He was part of two merging escape groups 13 kilometers from Overijse’s finish line east of Brussels. He marked an attack by Chavanel and led the chase, however unwillingly, when Van Avermaet and Maes escaped ahead of the final climb. His coup de grâce: a fierce kick on the finish straight to beat his last remaining rival, Gilbert.

The final kilometers and victory left everyone outside the Cannondale camp uneasy. Sagan will start the Amstel Gold Race on Sunday and Flèche Wallonne one week from today, and gives his rivals little space for victory.

“We played our cards in the right way to beat Sagan; it was really close but it didn’t work out. Sagan is the favorite for Sunday, it is so difficult to drop him,” Van Avermaet said. “He’s not a wheelsucker. He doesn’t need to be; he always has more reserves than the rest. His team is really strong, as well. We tried to isolate him, make him ride defensively, but it’s not easy.”

Gilbert won all three Ardennes classics two years ago, only the second rider to ever sweep the hilly one-day races. He is struggling to get up to top speed ahead of the races. He decided to skip the Ronde van Vlaanderen (Tour of Flanders) and use the Vuelta al País Vasco (Tour of the Basque Country) stage race in Spain to better prepare for the Ardennes.

It was a hard week made worse by the weather. Gilbert decided to pull the plug early, in stage 5, to avoid digging too deeply in fierce cold and a rain/snow mix. At the time, he said, “I didn’t feel very good, so I just say to stop and try to recover and train for next week.”

Today’s result is encouraging, but Gilbert remains behind, both in the results today (second) and 2013 win count (zero compared to Sagan’s eight).

“I know how Sagan is now, he’s so relaxed, like I was two years ago,” Gilbert explained. “It’s always easier to win that way.”

As it stands now, Sagan appears the outright favorite for Amstel Gold in the way Fabian Cancellara stood alone ahead of Sunday’s Paris-Roubaix.

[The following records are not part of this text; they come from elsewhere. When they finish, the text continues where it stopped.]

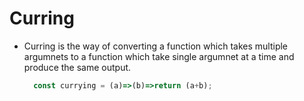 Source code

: # Curring

- Curring is the way of converting a function which takes multiple argumnets to a function which take single argumnet at a time and produce the same output.

  ```js
    const currying = (a)=>(b)=>return (a+b);
  ```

Rivals know what they have to do, but no one seems to be able to do it.

Gilbert looked at the positives.

“I was happy to be up there with Greg and in second place, it’s a good step for the Ardennes. It’s good for the head,” he said. “This parcours doesn’t lie. It’s impossible to hide, so the best riders come to the front. Sagan and I rode ahead, that’s significant. I feel my form improving. Also, I could tell at times he could not ride clear of me, but just maintain his gap, which tells me that he’s not that much better than me.”

The only catch is that Sagan’s team is improving. He was outnumbered today, but Moreno Moser and Damiano Caruso, who just returned from altitude training, promise to be better Sunday. The situation leaves the Slovak’s rivals scratching their heads, wondering how to stop the “phenomenon.”